• **RECORDS**:
══════════

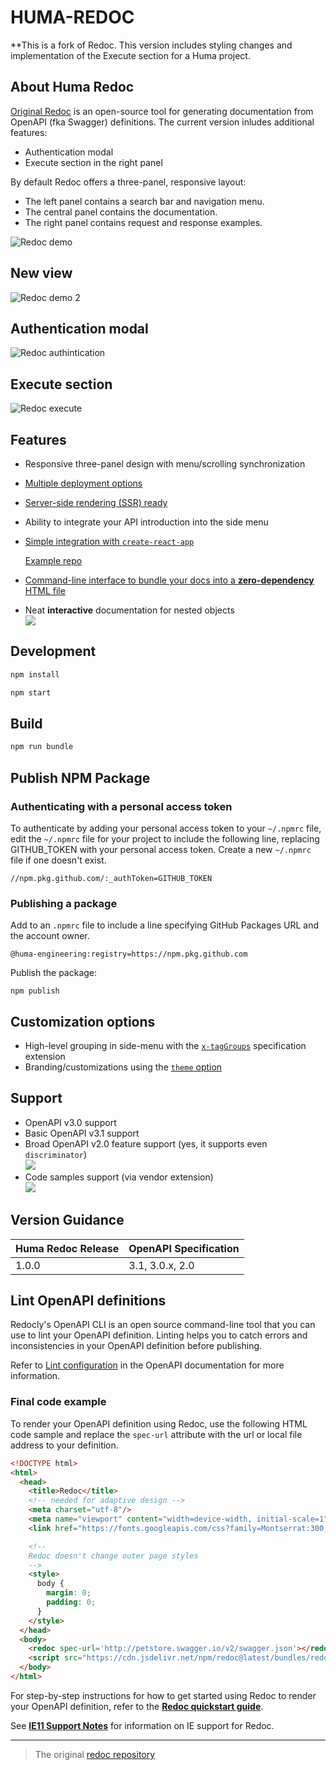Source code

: # HUMA-REDOC

**This is a fork of Redoc. This version includes styling changes and implementation of the Execute section for a Huma project.

## About Huma Redoc

[Original Redoc](https://github.com/Redocly/redoc) is an open-source tool for generating documentation from OpenAPI (fka Swagger) definitions. The current version inludes additional features:

- Authentication modal
- Execute section in the right panel

By default Redoc offers a three-panel, responsive layout:

- The left panel contains a search bar and navigation menu.
- The central panel contains the documentation.
- The right panel contains request and response examples.

![Redoc demo](https://github.com/huma-engineering/huma-redoc/blob/master/demo/redoc-demo.png)

## New view
![Redoc demo 2](https://github.com/huma-engineering/huma-redoc/blob/master/demo/redoc-demo-2.png)

## Authentication modal
![Redoc authintication](https://github.com/huma-engineering/huma-redoc/blob/master/demo/authentication.png)

## Execute section
![Redoc execute](https://github.com/huma-engineering/huma-redoc/blob/master/demo/execute.png)

## Features
- Responsive three-panel design with menu/scrolling synchronization
- [Multiple deployment options](https://redoc.ly/docs/redoc/quickstart/intro/)
- [Server-side rendering (SSR) ready](https://redoc.ly/docs/redoc/quickstart/cli/#redoc-cli-commands)
- Ability to integrate your API introduction into the side menu
- [Simple integration with `create-react-app`](https://redoc.ly/docs/redoc/quickstart/react/)

  [Example repo](https://github.com/APIs-guru/create-react-app-redoc)
- [Command-line interface to bundle your docs into a **zero-dependency** HTML file](https://redoc.ly/docs/redoc/quickstart/cli/)
- Neat **interactive** documentation for nested objects <br>
  ![](docs/images/nested-demo.gif)

## Development
```bash
npm install
```
```bash
npm start
```

## Build 
```bash
npm run bundle
```

## Publish NPM Package

### Authenticating with a personal access token

To authenticate by adding your personal access token to your `~/.npmrc` file, edit the `~/.npmrc` file for your project to include the following line, replacing GITHUB_TOKEN with your personal access token. Create a new `~/.npmrc` file if one doesn't exist.
```
//npm.pkg.github.com/:_authToken=GITHUB_TOKEN
```
### Publishing a package

Add to an `.npmrc` file to include a line specifying GitHub Packages URL and the account owner.
```
@huma-engineering:registry=https://npm.pkg.github.com
```

Publish the package:
```
npm publish
```

## Customization options
- High-level grouping in side-menu with the [`x-tagGroups`](https://redoc.ly/docs/api-reference-docs/specification-extensions/x-tag-groups/) specification extension
- Branding/customizations using the [`theme` option](https://redoc.ly/docs/api-reference-docs/configuration/theming/)

## Support
- OpenAPI v3.0 support
- Basic OpenAPI v3.1 support
- Broad OpenAPI v2.0 feature support (yes, it supports even `discriminator`) <br>
  ![](docs/images/discriminator-demo.gif)
- Code samples support (via vendor extension) <br>
  ![](docs/images/code-samples-demo.gif)

## Version Guidance
| Huma Redoc Release | OpenAPI Specification |
|:--------------|:----------------------|
| 1.0.0 | 3.1, 3.0.x, 2.0       |

## Lint OpenAPI definitions

Redocly's OpenAPI CLI is an open source command-line tool that you can use to lint
your OpenAPI definition. Linting helps you to catch errors and inconsistencies in your
OpenAPI definition before publishing.

Refer to [Lint configuration](https://redoc.ly/docs/cli/guides/lint/) in the OpenAPI documentation for more information.

### Final code example

To render your OpenAPI definition using Redoc, use the following HTML code sample and
replace the `spec-url` attribute with the url or local file address to your definition.

```html
<!DOCTYPE html>
<html>
  <head>
    <title>Redoc</title>
    <!-- needed for adaptive design -->
    <meta charset="utf-8"/>
    <meta name="viewport" content="width=device-width, initial-scale=1">
    <link href="https://fonts.googleapis.com/css?family=Montserrat:300,400,700|Roboto:300,400,700" rel="stylesheet">

    <!--
    Redoc doesn't change outer page styles
    -->
    <style>
      body {
        margin: 0;
        padding: 0;
      }
    </style>
  </head>
  <body>
    <redoc spec-url='http://petstore.swagger.io/v2/swagger.json'></redoc>
    <script src="https://cdn.jsdelivr.net/npm/redoc@latest/bundles/redoc.standalone.js"> </script>
  </body>
</html>

```

For step-by-step instructions for how to get started using Redoc
to render your OpenAPI definition, refer to the
[**Redoc quickstart guide**](https://redoc.ly/docs/redoc/quickstart/intro/).

See [**IE11 Support Notes**](docs/usage-with-ie11.md) for information on
IE support for Redoc.

-----------
> The original [redoc repository](https://github.com/Redocly/redoc)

══════════

• **TASK GOAL**:
The expected output is the exact run of lines from the first line of the material above through the line that contains "- Execute section in the right panel", minus any pictures.

• **EXERCISE OUTPUT**:
Source code

: # HUMA-REDOC

**This is a fork of Redoc. This version includes styling changes and implementation of the Execute section for a Huma project.

## About Huma Redoc

[Original Redoc](https://github.com/Redocly/redoc) is an open-source tool for generating documentation from OpenAPI (fka Swagger) definitions. The current version inludes additional features:

- Authentication modal
- Execute section in the right panel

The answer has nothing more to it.